A hunt for Irish food

Surely, it exists. . . well, doesn't it?

Author: By Larry Tye, Globe Staff

Date: SUNDAY, February 9, 1997

Page: M1

Section: Travel

DUBLIN -- My question seemed simple enough: Where in Ireland could I sample traditional Irish food?

I first posed the question to the flight attendants on my Aer Lingus flight over, and judging from their puzzled responses I probably should have dropped the inquiry there. Jean asked Jan, who asked the rest. They came back with several suggestions -- none of which, they warned, were real Irish but all were guaranteed to be fun.

Fun wasn't enough, however. I wanted authentic, something that let me know I was in Ireland. Which was no more than I'd sought and found in hundreds of trips I'd taken for newspapers over the years to strange parts of America and the world. Everywhere I went, I tried to taste local cuisine, something they whipped up only in Mobile or Moscow, Huntington, Hong Kong or Havana. Ireland, I reasoned, would be especially easy since even in far-away Boston there are seven restaurants listed as ``Irish'' in the Yellow Pages, and lots more like South Boston's Amrhein's that feature corned beef and cabbage, pot roast and other dishes I assumed were traditional Irish.

So no sooner did I check into my bed-and-breakfast near St. Stephen's Green than I asked the proprietors where I could find a good Irish meal. They didn't hestitate: Gallaghers Boxty House, they gushed, is just what you're looking for.

They were partly right. Gallagher's did have old-style Irish dishes. There was coddle, a stew of sausage, bacon, potatoes, onions and vegetable stock. There were boxties, potato pancakes cooked on a griddle and stuffed with fillings like lamb, chicken or fish. There were gammon steaks marinated in Irish whiskey and bacon steaks cooked plain, cabbage with bacon and cabbage with corned beef, potatoes mashed and boiled and, for dessert, bread and butter pudding. Most everything was drenched in some sort of sauce and overcooked to the point where you weren't sure what you were ingesting.

There was one thing I was sure of, however: More of my fellow diners came from Boston than Dublin in what was clearly a tourist trap rivaling Boston's Bull & Finch Pub (Cheers) or Durgin Park.

Rather than being put off, I resolved in standard reportorial style to redouble my search for legitimate Irish fare. I was sure I was on to something when several people recommended that I visit the Old Dublin Restaurant -- and insisted that I take a taxi since the neighborhood wasn't safe to walk to at night. Tourists, I presumed, wouldn't venture to somewhere like that. And I was right, there weren't many out-of-towners. But there also wasn't anything Irish about dishes like chicken Kiev, peppered fillet Rasputin, fillet of beef Novgorod, or Scandinavian style herrings.

My next tack was to strike out on my own, on foot.
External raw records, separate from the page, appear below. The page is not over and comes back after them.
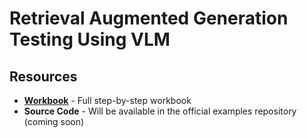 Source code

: # Retrieval Augmented Generation Testing Using VLM

## Resources

- [**Workbook**](workbook.md) - Full step-by-step workbook
- **Source Code** - Will be available in the official examples repository (coming soon)
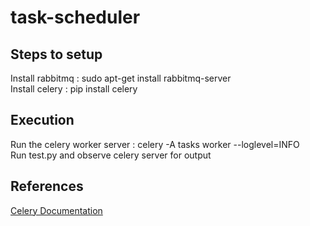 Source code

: # task-scheduler
## Steps to setup
Install rabbitmq : sudo apt-get install rabbitmq-server<br />
Install celery : pip install celery

## Execution
Run the celery worker server : celery -A tasks worker --loglevel=INFO <br />
Run test.py and observe celery server for output

## References 
[Celery Documentation](https://docs.celeryq.dev/en/stable/index.html)
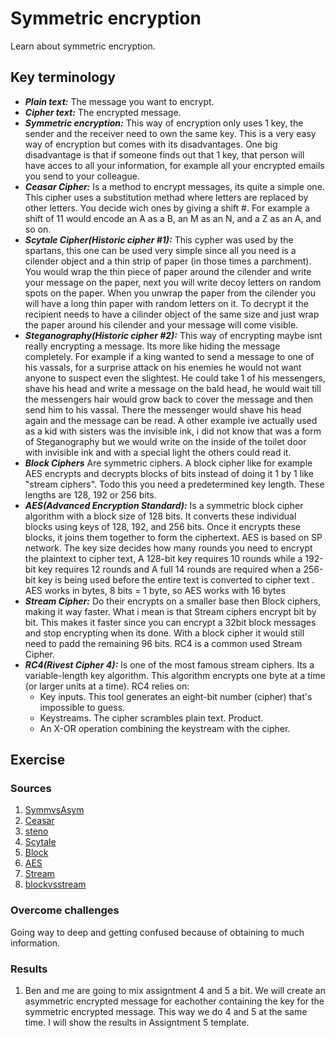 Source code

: # Symmetric encryption
Learn about symmetric encryption.

## Key terminology
- ***Plain text:*** The message you want to encrypt.
- ***Cipher text:*** The encrypted message.
- ***Symmetric encryption:*** This way of encryption only uses 1 key, the sender and the receiver need to own the same key. This is a very easy way of encryption but comes with its disadvantages. One big disadvantage is that if someone finds out that 1 key, that person will have acces to all your information, for example all your encrypted emails you send to your colleague.
- ***Ceasar Cipher:*** Is a method to encrypt messages, its quite a simple one. This cipher uses a substitution methad where letters are replaced by other letters. You decide wich ones by giving a shift #. For example a shift of 11 would encode an A as a B, an M as an N, and a Z as an A, and so on.
- ***Scytale Cipher(Historic cipher #1):*** This cypher was used by the spartans, this one can be used very simple since all you need is a cilender object and a thin strip of paper (in those times a parchment). You would wrap the thin piece of paper around the cilender and write your message on the paper, next you will write decoy letters on random spots on the paper. When you unwrap the paper from the cilender you will have a long thin paper with random letters on it. To decrypt it the recipient needs to have a cilinder object of the same size and just wrap the paper around his cilender and your message will come visible.
- ***Steganography(Historic cipher #2):*** This way of encrypting maybe isnt really encrypting a message. Its more like hiding the message completely. For example if a king wanted to send a message to one of his vassals, for a surprise attack on his enemies he would not want anyone to suspect even the slightest. He could take 1 of his messengers, shave his head and write a message on the bald head, he would wait till the messengers hair would grow back to cover the message and then send him to his vassal. There the messenger would shave his head again and the message can be read. A other example ive actually used as a kid with sisters was the invisible ink, i did not know that was a form of Steganography but we would write on the inside of the toilet door with invisible ink and with a special light the others could read it.
- ***Block Ciphers*** Are symmetric ciphers. A block cipher like for example AES encrypts and decrypts blocks of bits instead of doing it 1 by 1 like "stream ciphers". Todo this you need a predetermined key length. These lengths are 128, 192 or 256 bits.
- ***AES(Advanced Encryption Standard):*** Is a symmetric block cipher algorithm with a block size of 128 bits. It converts these individual blocks using keys of 128, 192, and 256 bits. Once it encrypts these blocks, it joins them together to form the ciphertext. AES is based on SP network. The key size decides how many rounds you need to encrypt the plaintext to cipher text, A 128-bit key requires 10 rounds while a 192-bit key requires 12 rounds and A full 14 rounds are required when a 256-bit key is being used before the entire text is converted to cipher text . AES works in bytes, 8 bits = 1 byte, so AES works with 16 bytes
- ***Stream Cipher:*** Do their encrypts on a smaller base then Block ciphers, making it way faster. What i mean is that Stream ciphers encrypt bit by bit. This makes it faster since you can encrypt a 32bit block messages and stop encrypting when its done. With a block cipher it would still need to padd the remaining 96 bits. RC4 is a common used Stream Cipher.
- ***RC4(Rivest Cipher 4):*** Is one of the most famous stream ciphers. Its a variable-length key algorithm. This algorithm encrypts one byte at a time (or larger units at a time).
RC4 relies on:
  - Key inputs. This tool generates an eight-bit number (cipher) that's impossible to guess. 
  - Keystreams. The cipher scrambles plain text. 
Product. 
  - An X-OR operation combining the keystream with the cipher. 



## Exercise
### Sources
1. [SymmvsAsym](https://blog.mailfence.com/symmetric-vs-asymmetric-encryption/#:~:text=Symmetric%20encryption%20uses%20a%20private,her%20private%20key%20to%20decrypt.)
2. [Ceasar](https://brilliant.org/wiki/caesar-cipher/)
3. [steno](https://www.guinnessworldrecords.com/world-records/first-use-of-steganography)
4. [Scytale](https://www.youtube.com/watch?v=_vIb6Y45ERQ)
5. [Block](https://www.hypr.com/black-cipher/)
6. [AES](https://www.youtube.com/watch?v=O4xNJsjtN6E)
7. [Stream](https://www.wolfssl.com/what-is-a-stream-cipher/#:~:text=A%20stream%20cipher%20encrypts%20plaintext,and%20simplicity%20are%20both%20requirements.)
8. [blockvsstream](https://crashtest-security.com/block-cipher-vs-stream-cipher/#what-are-block-ciphers)


### Overcome challenges
Going way to deep and getting confused because of obtaining to much information.

### Results
1. Ben and me are going to mix assigntment 4 and 5 a bit. We will create an asymmetric encrypted message for eachother containing the key for the symmetric encrypted message. This way we do 4 and 5 at the same time. I will show the results in Assigntment 5 template.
After passing Japanese restaurants and French ones, food from India, China and America, I finally got so hungry and tired that I resolved to stop at the next good place I came upon. Which offered a great pasta lunch.

My only real triumphs were reeling in the best fish and chips I'd ever eaten at Leo Burdocks, and ordering a satisfying bowl of beef stew at Davy Byrne's pub. I also sampled an Irish breakfast at my terrific B & B, called Number 31 after its address on Leeson Close, but after discovering that white pudding was a mix of pork, oatmeal and spices -- and black pudding got its rich color from pig's blood -- I went back to cereal, toast and juice.

By now I was doubting that there really was any food that qualified as Irish. So each time I interviewed someone for another story I was writing, I'd pop in a question about restaurants.

``I think Irish fare is more of a romantic American idea,'' offered Ben Briscoe, who I thought would know, since he grew up in Ireland, served as lord mayor of Dublin much as his father had before him, and today is a member of Parliament. ``You're talking about a time when people were poor and the diet of the country was potatoes, or corned beef and cabbage. They only put it on menus here for American tourists.''

Ben's brother Joe, a retired dentist, explained that Dublin restaurants used to feature ``Irish'' items like what I had found in Boston eateries, with meats and vegetables surrounding potatoes. But that was 25 years ago. ``Today,'' he added proudly, ``the food that one can get in Ireland, even in the most remote districts, is on a par with the best gourmet food anywhere in the world. And the generation that's replacing mine is very conscious of gourmet eating, not just in restaurants but at home as well. Fish has become a very, very popular meal. It's not just thrown onto a pan and fried anymore.''

Helen Lucy Burke, one of Ireland's most respected and feared restaurant critics, offered additional insights into why my simple question had degenerated into a complicated quest. There is a rich history of traditional Irish dishes dating back more than 400 years, she said, and there are restaurants that still serve great old-style fare like game and Irish breads and cakes -- but they're all in the country and close when the cold sets in in October.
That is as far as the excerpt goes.